Dion read the tea leaves fast. “I’d be honored.”
Luciano said, “Where you from?”
“Town called Manganaro in Sicily.”
Luciano’s eyebrows rose. “I’m from Lercara Friddi.”
“Oh,” Dion said. “The big town.”
Luciano came around the desk. “You gotta be from a real shithole like Manganaro to call Lercara Friddi the ‘big town.’ ”
Dion nodded. “That’s why we left.”
“When was that? Stand up.”
Dion stood. “I was eight.”
“Been back?”
“Why would I go back ?” Dion said.
“It’ll remind you of who you are. Not who you pretend to be. Who you are .” He put an arm around Dion’s shoulders. “And you’re a boss.” He pointed at Joe. “And he’s a brain. Let’s go have some lunch. I know a great place a few blocks from here. Best gravy in the city.”
They left the office, and four men fell in around them as they headed for the elevator.
“Joe,” Lucky said, “I need to introduce you to my friend, Meyer. He’s got some great ideas about casinos in Florida and in Cuba.” Now Luciano put his arm around Joe. “You know much about Cuba?”
CHAPTER TWENTY-SEVEN
A Gentleman Farmer in Pinar del Río
When Joe Coughlin met up with Emma Gould in Havana in the late spring of 1935, it had been nine years since the speakeasy robbery in South Boston. He remembered how cool she’d been that morning, how unflappable, and how those qualities had unnerved him. He’d then mistaken being unnerved for being smitten and mistook being smitten for being in love.

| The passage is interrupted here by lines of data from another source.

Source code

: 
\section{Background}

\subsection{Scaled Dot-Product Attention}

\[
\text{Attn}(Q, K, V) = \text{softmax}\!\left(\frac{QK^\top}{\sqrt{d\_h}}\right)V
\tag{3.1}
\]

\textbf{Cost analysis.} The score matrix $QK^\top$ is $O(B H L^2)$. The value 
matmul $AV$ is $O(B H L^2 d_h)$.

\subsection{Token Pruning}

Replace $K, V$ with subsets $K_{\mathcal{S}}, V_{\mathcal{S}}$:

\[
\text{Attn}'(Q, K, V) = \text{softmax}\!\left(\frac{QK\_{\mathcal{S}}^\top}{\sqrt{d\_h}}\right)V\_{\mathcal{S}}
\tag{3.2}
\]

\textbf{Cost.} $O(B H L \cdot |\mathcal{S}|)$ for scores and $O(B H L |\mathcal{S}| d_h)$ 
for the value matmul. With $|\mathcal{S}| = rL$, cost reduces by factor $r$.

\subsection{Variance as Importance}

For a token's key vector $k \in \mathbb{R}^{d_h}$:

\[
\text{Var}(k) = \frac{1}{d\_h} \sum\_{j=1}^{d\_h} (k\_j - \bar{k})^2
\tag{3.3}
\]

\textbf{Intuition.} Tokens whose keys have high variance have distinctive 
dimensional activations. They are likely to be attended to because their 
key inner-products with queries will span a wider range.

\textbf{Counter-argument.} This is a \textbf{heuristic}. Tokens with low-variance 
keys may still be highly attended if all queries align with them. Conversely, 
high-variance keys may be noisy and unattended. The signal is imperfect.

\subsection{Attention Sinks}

He and Graciela had been in Cuba almost a year, staying at first in the guesthouse of one of Esteban’s coffee plantations high in the hills of Las Terrazas, about fifty miles west of Havana. In the morning they woke to the smell of coffee beans and cocoa leaves while mist ticked and dripped off the trees. In the evenings, they walked the foothills while rags of fading sunlight clung to the thick treetops.
Graciela’s mother and sister visited one weekend and never left. Tomas, not even crawling when they’d arrived, took his first step late in his tenth month. The women spoiled him shamelessly and fed him to the point he turned into a ball with thick, wrinkly thighs. But once he began to walk, he quickly began to run. He would run through the fields and up and down the slopes, and the women would chase him so that very soon he was not a ball but a slim boy with his father’s light hair but his mother’s dark eyes and skin that was a cocoa-butter combination of them both.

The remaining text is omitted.